Extracted information:
◇ ◇ ◇

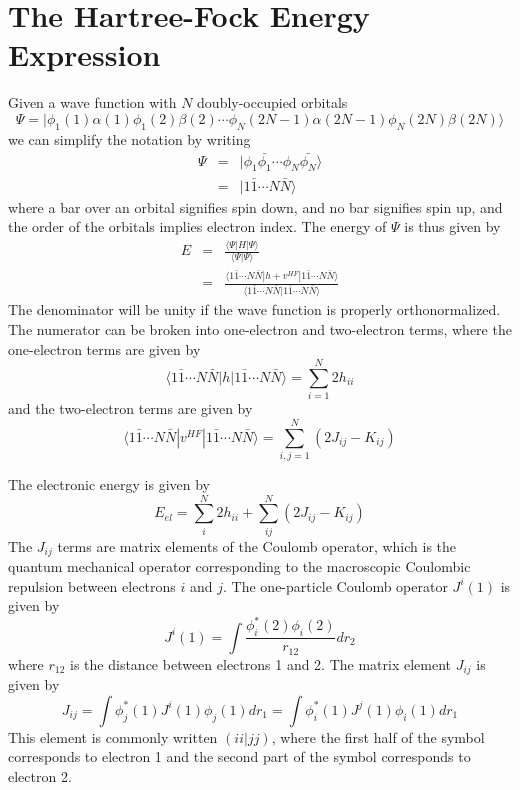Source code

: \section{The Hartree-Fock Energy Expression}
Given a wave function with $N$ doubly-occupied
orbitals
\begin{equation}
  \Psi = |\phi_1(1)\alpha(1)\phi_1(2)\beta(2)\cdots
	\phi_N(2N-1)\alpha(2N-1)\phi_N(2N)\beta(2N)\rangle
\label{eq:prodwf}
\end{equation}
we can simplify the notation by writing
\begin{eqnarray}
  \Psi &=& |\phi_1\bar{\phi_1}\cdots\phi_N\bar{\phi_N}\rangle \\
   &=& |1\bar{1}\cdots N\bar{N}\rangle
\end{eqnarray}
where a bar over an orbital signifies spin down, and no bar signifies
spin up, and the order of the orbitals implies electron index. The
energy of $\Psi$ is thus given by  
\begin{eqnarray}
  E &=&  \frac {\langle\Psi|H|\Psi\rangle}{\langle\Psi|\Psi\rangle} \\
    &=&  \frac {\langle 1\bar{1}\cdots N\bar{N}|h + v^{HF}|
	1\bar{1}\cdots N\bar{N} \rangle}
	{\langle 1\bar{1}\cdots N\bar{N}|1\bar{1}\cdots N\bar{N}\rangle}
\end{eqnarray}
The denominator will be unity if the wave function is
properly orthonormalized. The numerator can be broken into
one-electron and two-electron terms, where the one-electron terms are
given by
\begin{equation}
  \langle 1\bar{1}\cdots N\bar{N}|h|1\bar{1}\cdots N\bar{N} \rangle
	= \sum_{i=1}^N 2h_{ii}
\end{equation}
and the two-electron terms are given by
\begin{equation}
  \langle 1\bar{1}\cdots N\bar{N}|v^{HF}|1\bar{1}\cdots N\bar{N} \rangle
	= \sum_{i,j=1}^N (2J_{ij}-K_{ij})
\end{equation}

The electronic energy is given by
\begin{equation}
  E_{el} = \sum_i^N 2h_{ii} + \sum_{ij}^N(2J_{ij}-K_{ij})
\label{eq:eel}
\end{equation}
The $J_{ij}$ terms are matrix elements of the Coulomb
operator, which is the quantum mechanical operator corresponding to
the macroscopic Coulombic repulsion between electrons $i$ and $j$. The
one-particle Coulomb operator $J^i(1)$ is given by
\begin{equation}
  J^i(1) = \int\frac{\phi_i^*(2)\phi_i(2)}{r_{12}}dr_2
\label{eq:jone}
\end{equation}
where $r_{12}$ is the distance between electrons 1 and
2. The matrix element $J_{ij}$ is given by
\begin{equation}
  J_{ij} = \int\phi_j^*(1)J^i(1)\phi_j(1)dr_1 
	= \int\phi_i^*(1)J^j(1)\phi_i(1)dr_1 
\end{equation}
This element is commonly written $(ii|jj)$, where the first
half of the symbol corresponds to electron 1 and the second part of
the symbol corresponds to electron 2.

◇ ◇ ◇

What to produce: Instructions for the copy: start at the first entry, stop after the line containing "half of the", keep every line exact, and drop the pictures.

Response below:
Source code

: \section{The Hartree-Fock Energy Expression}
Given a wave function with $N$ doubly-occupied
orbitals
\begin{equation}
  \Psi = |\phi_1(1)\alpha(1)\phi_1(2)\beta(2)\cdots
	\phi_N(2N-1)\alpha(2N-1)\phi_N(2N)\beta(2N)\rangle
\label{eq:prodwf}
\end{equation}
we can simplify the notation by writing
\begin{eqnarray}
  \Psi &=& |\phi_1\bar{\phi_1}\cdots\phi_N\bar{\phi_N}\rangle \\
   &=& |1\bar{1}\cdots N\bar{N}\rangle
\end{eqnarray}
where a bar over an orbital signifies spin down, and no bar signifies
spin up, and the order of the orbitals implies electron index. The
energy of $\Psi$ is thus given by  
\begin{eqnarray}
  E &=&  \frac {\langle\Psi|H|\Psi\rangle}{\langle\Psi|\Psi\rangle} \\
    &=&  \frac {\langle 1\bar{1}\cdots N\bar{N}|h + v^{HF}|
	1\bar{1}\cdots N\bar{N} \rangle}
	{\langle 1\bar{1}\cdots N\bar{N}|1\bar{1}\cdots N\bar{N}\rangle}
\end{eqnarray}
The denominator will be unity if the wave function is
properly orthonormalized. The numerator can be broken into
one-electron and two-electron terms, where the one-electron terms are
given by
\begin{equation}
  \langle 1\bar{1}\cdots N\bar{N}|h|1\bar{1}\cdots N\bar{N} \rangle
	= \sum_{i=1}^N 2h_{ii}
\end{equation}
and the two-electron terms are given by
\begin{equation}
  \langle 1\bar{1}\cdots N\bar{N}|v^{HF}|1\bar{1}\cdots N\bar{N} \rangle
	= \sum_{i,j=1}^N (2J_{ij}-K_{ij})
\end{equation}

The electronic energy is given by
\begin{equation}
  E_{el} = \sum_i^N 2h_{ii} + \sum_{ij}^N(2J_{ij}-K_{ij})
\label{eq:eel}
\end{equation}
The $J_{ij}$ terms are matrix elements of the Coulomb
operator, which is the quantum mechanical operator corresponding to
the macroscopic Coulombic repulsion between electrons $i$ and $j$. The
one-particle Coulomb operator $J^i(1)$ is given by
\begin{equation}
  J^i(1) = \int\frac{\phi_i^*(2)\phi_i(2)}{r_{12}}dr_2
\label{eq:jone}
\end{equation}
where $r_{12}$ is the distance between electrons 1 and
2. The matrix element $J_{ij}$ is given by
\begin{equation}
  J_{ij} = \int\phi_j^*(1)J^i(1)\phi_j(1)dr_1 
	= \int\phi_i^*(1)J^j(1)\phi_i(1)dr_1 
\end{equation}
This element is commonly written $(ii|jj)$, where the first
half of the symbol corresponds to electron 1 and the second part of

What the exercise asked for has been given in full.